Gordon se atragantó con un bocado que se fue de repente por donde no debía. Tosió y levantó la mirada para ver si ella hablaba en serio. Un destello en su cerebro danzó sobre el recuerdo accidentalmente magnífico de la vieja mujer. Era brillante.
Sin embargo, la chispa se apagó rápidamente cuando mordió la deliciosa gallina asada. No tenía ganas de adivinar a dónde quería llegar la anciana.
—¡Nuestro cartero solía cantar para nosotros!
Incongruentemente, el que había hablado era un gigante de pelo negro y barba con hebras de plata. Sus ojos parecieron nublarse al recordar.

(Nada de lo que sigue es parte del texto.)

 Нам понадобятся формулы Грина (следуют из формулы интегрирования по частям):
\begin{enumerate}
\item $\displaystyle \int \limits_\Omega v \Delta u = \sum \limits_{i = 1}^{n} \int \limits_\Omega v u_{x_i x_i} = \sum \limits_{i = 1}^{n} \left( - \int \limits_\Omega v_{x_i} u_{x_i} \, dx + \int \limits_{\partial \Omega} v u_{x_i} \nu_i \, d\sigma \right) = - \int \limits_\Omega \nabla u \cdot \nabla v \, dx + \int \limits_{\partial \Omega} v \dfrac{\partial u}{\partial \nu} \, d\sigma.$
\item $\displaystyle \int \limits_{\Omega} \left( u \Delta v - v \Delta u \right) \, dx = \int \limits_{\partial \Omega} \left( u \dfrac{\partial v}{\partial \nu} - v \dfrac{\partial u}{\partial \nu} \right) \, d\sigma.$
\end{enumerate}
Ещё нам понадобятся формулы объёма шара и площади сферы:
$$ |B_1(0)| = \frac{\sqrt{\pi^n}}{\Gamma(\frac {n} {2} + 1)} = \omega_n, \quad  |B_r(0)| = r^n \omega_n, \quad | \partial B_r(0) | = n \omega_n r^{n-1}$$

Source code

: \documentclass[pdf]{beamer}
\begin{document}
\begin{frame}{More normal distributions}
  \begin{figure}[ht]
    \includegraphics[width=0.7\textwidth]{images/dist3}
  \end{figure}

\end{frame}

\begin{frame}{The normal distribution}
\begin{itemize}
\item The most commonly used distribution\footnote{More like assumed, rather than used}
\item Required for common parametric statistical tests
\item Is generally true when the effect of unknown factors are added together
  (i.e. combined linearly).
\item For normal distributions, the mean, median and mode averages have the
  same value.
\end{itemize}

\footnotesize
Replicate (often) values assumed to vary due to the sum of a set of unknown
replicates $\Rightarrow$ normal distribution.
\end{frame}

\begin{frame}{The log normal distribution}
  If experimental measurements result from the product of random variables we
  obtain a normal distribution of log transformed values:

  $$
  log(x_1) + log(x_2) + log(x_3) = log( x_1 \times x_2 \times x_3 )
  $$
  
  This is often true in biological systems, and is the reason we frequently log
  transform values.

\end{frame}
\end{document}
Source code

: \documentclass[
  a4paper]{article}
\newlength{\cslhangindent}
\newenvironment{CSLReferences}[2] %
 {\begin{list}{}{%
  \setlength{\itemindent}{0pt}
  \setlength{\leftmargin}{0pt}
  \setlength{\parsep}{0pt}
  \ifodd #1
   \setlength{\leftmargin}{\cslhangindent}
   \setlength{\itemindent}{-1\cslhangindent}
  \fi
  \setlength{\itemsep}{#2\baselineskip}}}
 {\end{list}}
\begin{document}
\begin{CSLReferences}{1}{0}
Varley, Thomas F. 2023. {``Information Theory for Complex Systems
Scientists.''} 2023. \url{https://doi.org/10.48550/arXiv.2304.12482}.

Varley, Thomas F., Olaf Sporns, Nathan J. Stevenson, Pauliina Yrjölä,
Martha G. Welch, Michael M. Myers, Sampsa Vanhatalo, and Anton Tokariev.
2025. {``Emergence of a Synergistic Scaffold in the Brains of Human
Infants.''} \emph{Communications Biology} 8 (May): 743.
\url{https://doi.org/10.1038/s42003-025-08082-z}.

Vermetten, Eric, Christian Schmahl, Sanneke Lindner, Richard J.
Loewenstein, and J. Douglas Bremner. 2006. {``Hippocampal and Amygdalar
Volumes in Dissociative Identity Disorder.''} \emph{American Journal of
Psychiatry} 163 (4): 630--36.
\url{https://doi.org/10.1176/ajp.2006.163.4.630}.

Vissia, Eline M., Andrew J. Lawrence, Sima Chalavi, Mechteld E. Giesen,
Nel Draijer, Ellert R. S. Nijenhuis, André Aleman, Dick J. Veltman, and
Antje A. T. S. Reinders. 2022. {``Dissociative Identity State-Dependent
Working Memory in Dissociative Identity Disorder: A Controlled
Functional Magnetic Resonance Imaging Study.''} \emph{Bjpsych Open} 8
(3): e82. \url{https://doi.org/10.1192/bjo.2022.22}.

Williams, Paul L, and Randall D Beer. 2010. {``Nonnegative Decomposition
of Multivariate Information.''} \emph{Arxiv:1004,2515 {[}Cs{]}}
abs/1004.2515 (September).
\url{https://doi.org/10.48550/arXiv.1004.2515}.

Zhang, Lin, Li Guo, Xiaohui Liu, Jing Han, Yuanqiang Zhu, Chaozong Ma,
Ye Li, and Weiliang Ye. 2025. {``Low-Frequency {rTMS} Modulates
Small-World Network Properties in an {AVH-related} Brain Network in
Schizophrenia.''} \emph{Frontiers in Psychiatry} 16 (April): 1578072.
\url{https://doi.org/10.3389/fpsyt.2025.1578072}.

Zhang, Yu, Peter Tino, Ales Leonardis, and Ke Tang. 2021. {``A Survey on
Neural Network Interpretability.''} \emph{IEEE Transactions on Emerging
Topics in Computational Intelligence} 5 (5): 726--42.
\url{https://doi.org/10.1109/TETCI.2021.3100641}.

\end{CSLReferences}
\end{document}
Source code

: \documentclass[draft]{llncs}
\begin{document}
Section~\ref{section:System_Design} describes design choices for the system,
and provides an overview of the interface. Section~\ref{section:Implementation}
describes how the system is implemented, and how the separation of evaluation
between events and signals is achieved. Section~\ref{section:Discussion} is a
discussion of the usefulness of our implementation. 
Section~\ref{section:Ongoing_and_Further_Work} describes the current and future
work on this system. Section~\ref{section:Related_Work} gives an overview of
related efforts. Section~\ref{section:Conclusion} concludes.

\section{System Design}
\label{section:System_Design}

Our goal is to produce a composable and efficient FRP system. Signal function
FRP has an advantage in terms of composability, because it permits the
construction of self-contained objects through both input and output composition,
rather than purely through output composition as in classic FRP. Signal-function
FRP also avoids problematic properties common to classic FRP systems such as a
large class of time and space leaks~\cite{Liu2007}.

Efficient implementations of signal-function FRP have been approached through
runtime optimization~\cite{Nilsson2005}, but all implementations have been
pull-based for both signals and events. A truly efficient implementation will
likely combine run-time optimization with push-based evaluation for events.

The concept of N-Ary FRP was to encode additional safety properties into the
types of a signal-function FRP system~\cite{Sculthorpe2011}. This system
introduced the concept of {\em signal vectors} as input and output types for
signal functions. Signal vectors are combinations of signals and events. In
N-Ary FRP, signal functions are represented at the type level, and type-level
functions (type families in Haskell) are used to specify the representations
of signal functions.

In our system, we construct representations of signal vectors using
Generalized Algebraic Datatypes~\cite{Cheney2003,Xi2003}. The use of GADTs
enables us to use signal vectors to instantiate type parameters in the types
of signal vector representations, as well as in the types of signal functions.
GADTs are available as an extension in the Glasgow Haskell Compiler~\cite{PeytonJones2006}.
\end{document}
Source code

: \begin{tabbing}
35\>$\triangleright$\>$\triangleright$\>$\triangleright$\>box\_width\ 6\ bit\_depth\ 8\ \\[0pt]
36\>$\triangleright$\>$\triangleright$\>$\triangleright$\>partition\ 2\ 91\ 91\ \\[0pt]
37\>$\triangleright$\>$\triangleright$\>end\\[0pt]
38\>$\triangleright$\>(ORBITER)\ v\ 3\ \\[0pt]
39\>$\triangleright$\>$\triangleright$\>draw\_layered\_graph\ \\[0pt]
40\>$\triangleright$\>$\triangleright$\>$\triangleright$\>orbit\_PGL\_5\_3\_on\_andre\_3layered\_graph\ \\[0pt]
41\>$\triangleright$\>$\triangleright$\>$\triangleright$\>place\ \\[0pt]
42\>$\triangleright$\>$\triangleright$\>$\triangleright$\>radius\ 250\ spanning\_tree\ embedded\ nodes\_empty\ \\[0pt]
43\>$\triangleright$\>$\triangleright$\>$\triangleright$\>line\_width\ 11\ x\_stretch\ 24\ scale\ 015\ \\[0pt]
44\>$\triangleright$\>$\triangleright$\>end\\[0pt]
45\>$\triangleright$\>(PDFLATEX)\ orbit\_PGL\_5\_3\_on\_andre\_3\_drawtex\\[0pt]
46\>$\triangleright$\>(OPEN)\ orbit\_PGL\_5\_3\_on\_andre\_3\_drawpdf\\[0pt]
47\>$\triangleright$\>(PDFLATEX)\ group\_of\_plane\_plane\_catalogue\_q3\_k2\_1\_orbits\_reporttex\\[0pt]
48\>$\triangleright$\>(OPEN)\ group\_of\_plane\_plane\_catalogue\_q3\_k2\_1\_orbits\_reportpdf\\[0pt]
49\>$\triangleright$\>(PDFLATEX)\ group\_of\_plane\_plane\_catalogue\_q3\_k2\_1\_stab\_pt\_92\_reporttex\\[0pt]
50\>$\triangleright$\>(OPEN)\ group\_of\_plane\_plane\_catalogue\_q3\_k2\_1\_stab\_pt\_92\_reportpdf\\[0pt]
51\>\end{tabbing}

—Lo oíamos llegar, los sábados al volver a casa de la escuela, a más de una manzana de distancia. Era negro, mucho más que la señora Howlett, o que Jim Horton, el que está allí. ¡Tenía buena voz! Supongo que por eso consiguió el trabajo. Me traía todos aquellos pedidos contra reembolso que yo solía hacer. Llamaba a la campanilla de la puerta para entregármelos personalmente, con sus propias manos.
Su voz fue silenciada por un oculto pesar.
—Cuando yo era pequeña, nuestro cartero solamente silbaba —dijo una mujer de mediana edad con profundas arrugas en el rostro. Parecía un poco frustrada—. Pero era estupendo. Más tarde, cuando fui mayor, un día, al volver a casa del trabajo, descubrí que el cartero había salvado la vida de uno de mis vecinos. Oí cómo tomaba aire y le hacía la respiración boca a boca hasta que llegó la ambulancia.
Un suspiro colectivo escapó del círculo de oyentes, como si estuviesen escuchando las heroicas aventuras de un héroe antiguo. Los niños atendían en silencio, abriendo los ojos cada vez más a medida que los relatos se complicaban. Por último, la pequeña parte de él que seguía prestando atención imaginó que debían de ser inventados. Algunos eran demasiado extraordinarios para resultar creíbles.
La señora Howlett tocó a Gordon en la rodilla.
—Vuelva a contarnos cómo se hizo cartero.
Gordon se encogió de hombros con cierta desesperación.
—¡Sólo me encontré las cosas del cartero! —enfatizó con la boca llena. Los sabores lo habían dominado y casi sintió pánico por la forma en que todos se cernían sobre él. Si los aldeanos adultos querían llenar de romanticismo sus recuerdos de los hombres a quienes antes habían considerado, en el mejor de los casos, funcionarios poco importantes, no le importaba. Aparentemente asociaban su representación de aquella noche con los pequeños detalles de amabilidad que habían observado en los carteros de su barrio cuando eran niños. Eso tampoco le importaba. ¡Podían pensar cualquier maldita cosa que quisieran, siempre que no interrumpieran su comida!
—Ah… —Varios aldeanos intercambiaron una mirada de complicidad y asintieron, como si la respuesta de Gordon tuviera algún significado profundo. Gordon oyó sus propias palabras repetidas a los que estaban más apartados en el círculo.
—Encontró las cosas del cartero… así que naturalmente se convirtió…
Su respuesta debió de bastarles, de alguna manera, porque el número de personas que lo rodeaban disminuyó cuando algunas se marcharon cortésmente para acercarse a la mesa. Hasta mucho más tarde, cuando pensó en ello, no captó el significado de lo ocurrido allí, bajo las ventanas tapiadas con tablas y las lámparas de sebo, mientras él se atiborraba de buena comida hasta casi reventar.